Le Musée du Fumeur

§

in Archive

EmailTwitterFacebookDigg

Wander through the 11th arrondissement of Paris toward the dead celebrities of Pere Lachaise Cemetery, and there’s a decent chance you’ll stumble across a small gallery called “Le Musée du Fumeur.” Unlike the hallowed halls of the Louvre or the Musée d’Orsay, there is no tyranny of expectation in this tiny, smoking-themed museum.

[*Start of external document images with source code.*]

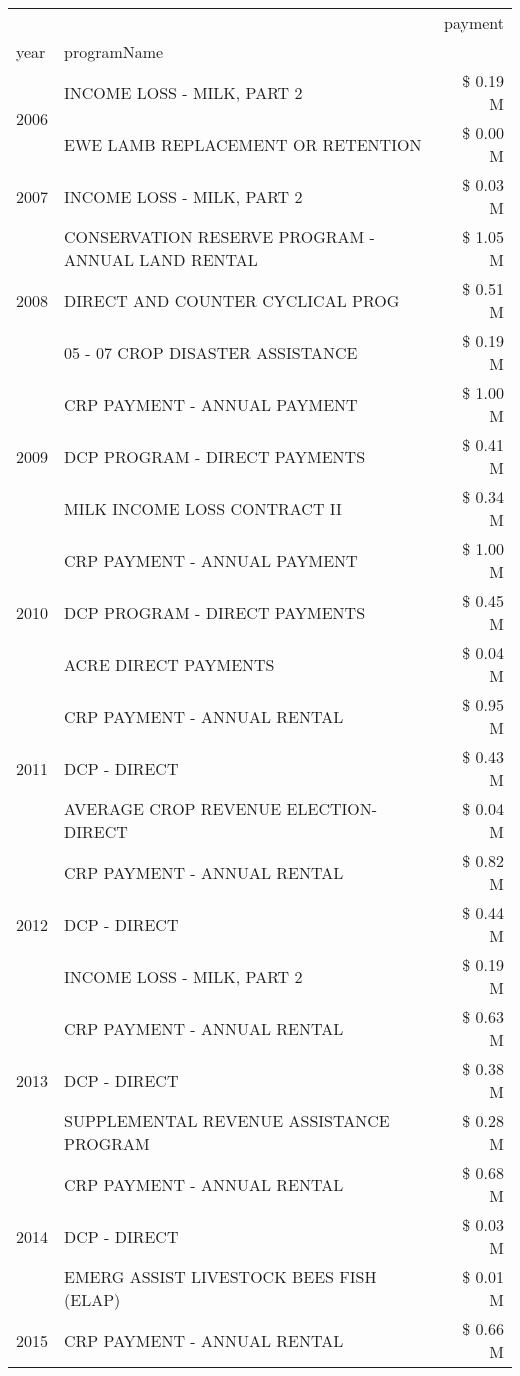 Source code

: \begin{tabular}{llr}
\toprule
 &  & payment \\
year & programName &  \\
\midrule
\multirow[t]{2}{*}{2006} & INCOME LOSS - MILK, PART 2 & \$ 0.19 M \\
 & EWE LAMB REPLACEMENT OR RETENTION & \$ 0.00 M \\
\cline{1-3}
2007 & INCOME LOSS - MILK, PART 2 & \$ 0.03 M \\
\cline{1-3}
\multirow[t]{3}{*}{2008} & CONSERVATION RESERVE PROGRAM - ANNUAL LAND RENTAL & \$ 1.05 M \\
 & DIRECT AND COUNTER CYCLICAL PROG & \$ 0.51 M \\
 & 05 - 07 CROP DISASTER ASSISTANCE & \$ 0.19 M \\
\cline{1-3}
\multirow[t]{3}{*}{2009} & CRP PAYMENT - ANNUAL PAYMENT & \$ 1.00 M \\
 & DCP PROGRAM - DIRECT PAYMENTS & \$ 0.41 M \\
 & MILK INCOME LOSS CONTRACT II & \$ 0.34 M \\
\cline{1-3}
\multirow[t]{3}{*}{2010} & CRP PAYMENT - ANNUAL PAYMENT & \$ 1.00 M \\
 & DCP PROGRAM - DIRECT PAYMENTS & \$ 0.45 M \\
 & ACRE DIRECT PAYMENTS & \$ 0.04 M \\
\cline{1-3}
\multirow[t]{3}{*}{2011} & CRP PAYMENT - ANNUAL RENTAL & \$ 0.95 M \\
 & DCP - DIRECT & \$ 0.43 M \\
 & AVERAGE CROP REVENUE ELECTION-DIRECT & \$ 0.04 M \\
\cline{1-3}
\multirow[t]{3}{*}{2012} & CRP PAYMENT - ANNUAL RENTAL & \$ 0.82 M \\
 & DCP - DIRECT & \$ 0.44 M \\
 & INCOME LOSS - MILK, PART 2 & \$ 0.19 M \\
\cline{1-3}
\multirow[t]{3}{*}{2013} & CRP PAYMENT - ANNUAL RENTAL & \$ 0.63 M \\
 & DCP - DIRECT & \$ 0.38 M \\
 & SUPPLEMENTAL REVENUE ASSISTANCE PROGRAM & \$ 0.28 M \\
\cline{1-3}
\multirow[t]{3}{*}{2014} & CRP PAYMENT - ANNUAL RENTAL & \$ 0.68 M \\
 & DCP - DIRECT & \$ 0.03 M \\
 & EMERG ASSIST LIVESTOCK BEES FISH (ELAP) & \$ 0.01 M \\
\cline{1-3}
\multirow[t]{3}{*}{2015} & CRP PAYMENT - ANNUAL RENTAL & \$ 0.66 M \\

\end{tabular}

No smiling Mona Lisa or reclining Olympia dictates where the random tourist should focus his attention. Thus left to meander, the drop-in visitor may well overlook the more earnest exhibits here — such as Egyptian sheeshas or Chinese opium pipes — and note the small, red-circle-and-slash signs reminding guests that, in no uncertain terms, smoking is strictly forbidden in the Museum of Smoking.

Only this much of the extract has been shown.